The Magician King by Lev Grossman

The Magician KingThe Magician King by Lev Grossman

My rating: 4 of 5 stars


I’ve been sitting on this review for weeks, waiting for my thoughts to settle. This is a frustrating, slippery, controlled, funny, beautiful book, and it left me with very complicated feelings.



It’s a double-stranded narrative: one is Quentin, bored with being King of Fillory and off on a grand sea voyage that takes him through multiple worlds and to the making and unmaking of universes. The other is Julia. Oh, Julia. Who didn’t make it into special people magic school like Quentin, and who had to force her way into power by a completely different route. Her story is – jesus. It left me nailed to my chair, tears prickling just behind my eyes, having one of those weird experiences where you emerge from the book and wonder sincerely whether you’ve been breathing for the past ten minutes.



Here’s where the complicated feelings start. Quentin says early on that magic school had “taught them to be arch and ironic about magic, but Julia took it seriously.” Well, of course. Being arch and ironic about something is the privilege of those who were given it on a silver platter; it’s not often available to someone who had to tear out her soul by the roots just to get a glimpse. Grossman puts his finger closer to it when he says, “She didn’t hate Quentin, that wasn’t it. Quentin was fine. He was just in the way. He’d gotten it so easy, and she had it so hard, and why? There was no good reason: he passed a test and she failed it. That was a judgment on the test, not on her.” Which is a pithy summary of being on the wrong end of privilege, if I’ve ever heard one.



My point being that this book is arch and ironic about fantasy literature, right up to the point where it takes it deadly seriously. And I love that. Except the things you get to be arch and ironic about and the things you get to be serious about are really telling; they dig deep into whether you’ve had . . . access to fantasy, I guess. Whether anyone let you into the club, and how hard you had to work at it, depending on whether there was ever anyone like you or a world like yours in fantasy. Whether, to appropriate a perfect metaphor and shove it sideways, you have been permitted to dream of dragons.



I responded on this intense, visceral level to this book because I’ve been both Quentin and Julia at different times. I’ve taken both their routes in pursuit of power, education, money, respect. So the places where I could take this book with arch irony and the places where I had to take it deadly seriously are idiosyncratic, and they didn’t always line up with where Grossman was being arch and ironical and where he was being serious.
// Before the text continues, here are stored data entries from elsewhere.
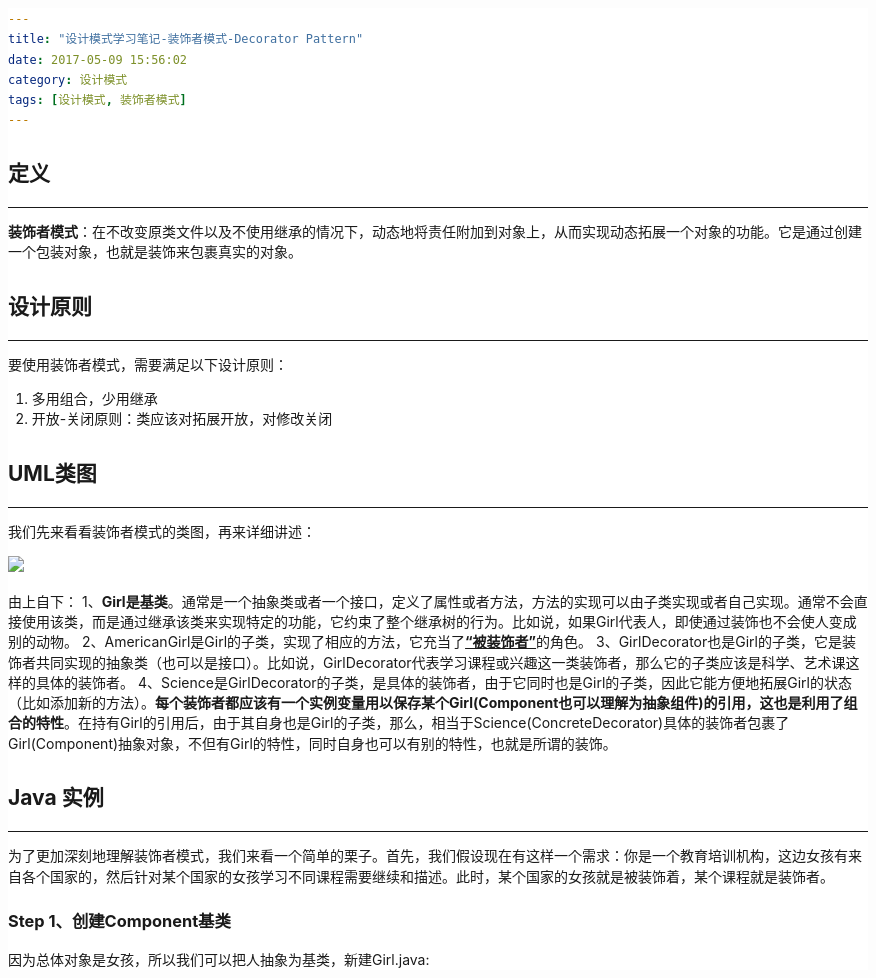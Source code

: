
 ```yaml
---
title: "设计模式学习笔记-装饰者模式-Decorator Pattern"
date: 2017-05-09 15:56:02
category: 设计模式
tags: [设计模式, 装饰者模式]
---
```


## 定义

---

**装饰者模式**：在不改变原类文件以及不使用继承的情况下，动态地将责任附加到对象上，从而实现动态拓展一个对象的功能。它是通过创建一个包装对象，也就是装饰来包裹真实的对象。

## 设计原则

---

要使用装饰者模式，需要满足以下设计原则：
1. 多用组合，少用继承
2. 开放-关闭原则：类应该对拓展开放，对修改关闭

## UML类图

---

我们先来看看装饰者模式的类图，再来详细讲述：

![](http://wx1.sinaimg.cn/mw690/9d2c4511gy1ffg3q3y6d8j20qg0my40s.jpg)


由上自下：
1、**Girl是基类**。通常是一个抽象类或者一个接口，定义了属性或者方法，方法的实现可以由子类实现或者自己实现。通常不会直接使用该类，而是通过继承该类来实现特定的功能，它约束了整个继承树的行为。比如说，如果Girl代表人，即使通过装饰也不会使人变成别的动物。
2、AmericanGirl是Girl的子类，实现了相应的方法，它充当了<u><b>“被装饰者”</b></u>的角色。
3、GirlDecorator也是Girl的子类，它是装饰者共同实现的抽象类（也可以是接口）。比如说，GirlDecorator代表学习课程或兴趣这一类装饰者，那么它的子类应该是科学、艺术课这样的具体的装饰者。
4、Science是GirlDecorator的子类，是具体的装饰者，由于它同时也是Girl的子类，因此它能方便地拓展Girl的状态（比如添加新的方法）。**每个装饰者都应该有一个实例变量用以保存某个Girl(Component也可以理解为抽象组件)的引用，这也是利用了组合的特性**。在持有Girl的引用后，由于其自身也是Girl的子类，那么，相当于Science(ConcreteDecorator)具体的装饰者包裹了Girl(Component)抽象对象，不但有Girl的特性，同时自身也可以有别的特性，也就是所谓的装饰。

## Java 实例

---

为了更加深刻地理解装饰者模式，我们来看一个简单的栗子。首先，我们假设现在有这样一个需求：你是一个教育培训机构，这边女孩有来自各个国家的，然后针对某个国家的女孩学习不同课程需要继续和描述。此时，某个国家的女孩就是被装饰着，某个课程就是装饰者。

### Step 1、创建Component基类

因为总体对象是女孩，所以我们可以把人抽象为基类，新建Girl.java:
Which doesn’t make this book wrong, it just made me pace a lot, and chew my nails, and want to strangle Quentin slightly more than he deserves strangling. (Which is still a moderate amount, by the way. There’s this moment early on where Quentin basically thinks “oh good, we’re traveling together, this is where we can fall in love and have sex.” And it is a measure of the effectiveness of the rest of this book how that becomes exponentially more self-absorbed and horrible the more you read.)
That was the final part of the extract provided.